Task data:
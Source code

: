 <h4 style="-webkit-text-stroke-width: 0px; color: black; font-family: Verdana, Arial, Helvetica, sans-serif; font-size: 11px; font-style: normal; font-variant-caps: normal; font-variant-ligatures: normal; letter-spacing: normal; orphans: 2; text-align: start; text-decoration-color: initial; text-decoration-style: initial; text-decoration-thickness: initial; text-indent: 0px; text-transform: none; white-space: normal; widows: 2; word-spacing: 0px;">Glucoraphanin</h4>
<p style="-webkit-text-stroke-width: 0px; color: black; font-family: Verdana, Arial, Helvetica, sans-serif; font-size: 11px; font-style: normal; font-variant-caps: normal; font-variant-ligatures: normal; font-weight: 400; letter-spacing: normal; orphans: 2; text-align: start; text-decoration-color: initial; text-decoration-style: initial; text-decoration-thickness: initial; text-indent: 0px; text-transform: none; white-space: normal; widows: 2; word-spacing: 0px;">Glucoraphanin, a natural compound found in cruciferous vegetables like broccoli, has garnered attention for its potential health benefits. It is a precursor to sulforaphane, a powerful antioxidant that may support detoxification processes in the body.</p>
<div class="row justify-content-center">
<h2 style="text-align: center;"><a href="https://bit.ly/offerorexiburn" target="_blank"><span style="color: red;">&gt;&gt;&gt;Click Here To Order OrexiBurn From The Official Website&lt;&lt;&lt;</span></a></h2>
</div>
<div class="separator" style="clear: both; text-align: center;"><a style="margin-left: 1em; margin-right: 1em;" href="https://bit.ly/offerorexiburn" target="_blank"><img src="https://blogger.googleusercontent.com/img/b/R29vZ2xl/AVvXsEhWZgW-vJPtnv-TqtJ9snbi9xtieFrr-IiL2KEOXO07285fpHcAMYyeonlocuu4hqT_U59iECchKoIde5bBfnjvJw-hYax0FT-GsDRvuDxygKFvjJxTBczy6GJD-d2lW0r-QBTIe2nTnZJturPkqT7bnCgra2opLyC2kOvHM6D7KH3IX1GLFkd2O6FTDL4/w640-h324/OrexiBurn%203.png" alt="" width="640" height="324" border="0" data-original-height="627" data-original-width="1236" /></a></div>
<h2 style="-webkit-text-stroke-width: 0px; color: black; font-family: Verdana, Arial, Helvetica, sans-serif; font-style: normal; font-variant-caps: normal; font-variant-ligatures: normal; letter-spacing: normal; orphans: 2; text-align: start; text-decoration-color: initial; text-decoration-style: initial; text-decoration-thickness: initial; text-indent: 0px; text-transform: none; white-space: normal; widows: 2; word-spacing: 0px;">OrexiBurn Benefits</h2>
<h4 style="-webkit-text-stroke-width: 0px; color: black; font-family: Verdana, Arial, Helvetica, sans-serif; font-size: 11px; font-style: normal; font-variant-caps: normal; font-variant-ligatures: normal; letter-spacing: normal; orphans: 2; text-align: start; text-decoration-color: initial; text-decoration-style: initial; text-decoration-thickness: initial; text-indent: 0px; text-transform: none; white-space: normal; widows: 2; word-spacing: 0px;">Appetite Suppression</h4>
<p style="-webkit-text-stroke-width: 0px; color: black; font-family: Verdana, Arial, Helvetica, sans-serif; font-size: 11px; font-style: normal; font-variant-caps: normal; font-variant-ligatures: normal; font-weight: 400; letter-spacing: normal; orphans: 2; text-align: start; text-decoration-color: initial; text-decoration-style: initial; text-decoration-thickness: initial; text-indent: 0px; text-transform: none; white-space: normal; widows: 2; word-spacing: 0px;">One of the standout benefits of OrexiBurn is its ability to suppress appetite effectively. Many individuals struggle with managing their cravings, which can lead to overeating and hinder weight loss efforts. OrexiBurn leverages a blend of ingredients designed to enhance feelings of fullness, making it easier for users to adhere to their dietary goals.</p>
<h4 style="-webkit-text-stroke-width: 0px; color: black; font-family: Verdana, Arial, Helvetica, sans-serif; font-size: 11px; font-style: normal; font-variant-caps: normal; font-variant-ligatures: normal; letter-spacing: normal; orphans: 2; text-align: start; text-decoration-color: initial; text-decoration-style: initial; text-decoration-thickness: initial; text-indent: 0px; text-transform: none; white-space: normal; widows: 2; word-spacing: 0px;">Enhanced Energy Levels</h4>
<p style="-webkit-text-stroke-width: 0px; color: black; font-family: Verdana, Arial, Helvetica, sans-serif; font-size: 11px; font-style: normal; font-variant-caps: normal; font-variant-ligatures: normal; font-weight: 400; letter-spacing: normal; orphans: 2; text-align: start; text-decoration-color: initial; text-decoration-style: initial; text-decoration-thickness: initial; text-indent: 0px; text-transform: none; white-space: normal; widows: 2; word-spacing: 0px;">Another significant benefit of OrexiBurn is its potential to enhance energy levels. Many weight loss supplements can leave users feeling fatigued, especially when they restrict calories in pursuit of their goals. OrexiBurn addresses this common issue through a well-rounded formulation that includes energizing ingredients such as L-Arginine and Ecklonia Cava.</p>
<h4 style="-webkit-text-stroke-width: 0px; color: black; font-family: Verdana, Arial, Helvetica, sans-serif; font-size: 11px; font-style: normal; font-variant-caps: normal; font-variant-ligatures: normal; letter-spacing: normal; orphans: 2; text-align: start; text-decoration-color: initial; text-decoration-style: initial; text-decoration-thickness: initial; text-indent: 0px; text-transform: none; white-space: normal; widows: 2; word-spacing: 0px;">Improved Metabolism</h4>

Assignment: Read each line of the material, and wherever the word "https" turns up, copy that line.

Task output:
<h2 style="text-align: center;"><a href="https://bit.ly/offerorexiburn" target="_blank"><span style="color: red;">&gt;&gt;&gt;Click Here To Order OrexiBurn From The Official Website&lt;&lt;&lt;</span></a></h2>
<div class="separator" style="clear: both; text-align: center;"><a style="margin-left: 1em; margin-right: 1em;" href="https://bit.ly/offerorexiburn" target="_blank"><img src="https://blogger.googleusercontent.com/img/b/R29vZ2xl/AVvXsEhWZgW-vJPtnv-TqtJ9snbi9xtieFrr-IiL2KEOXO07285fpHcAMYyeonlocuu4hqT_U59iECchKoIde5bBfnjvJw-hYax0FT-GsDRvuDxygKFvjJxTBczy6GJD-d2lW0r-QBTIe2nTnZJturPkqT7bnCgra2opLyC2kOvHM6D7KH3IX1GLFkd2O6FTDL4/w640-h324/OrexiBurn%203.png" alt="" width="640" height="324" border="0" data-original-height="627" data-original-width="1236" /></a></div>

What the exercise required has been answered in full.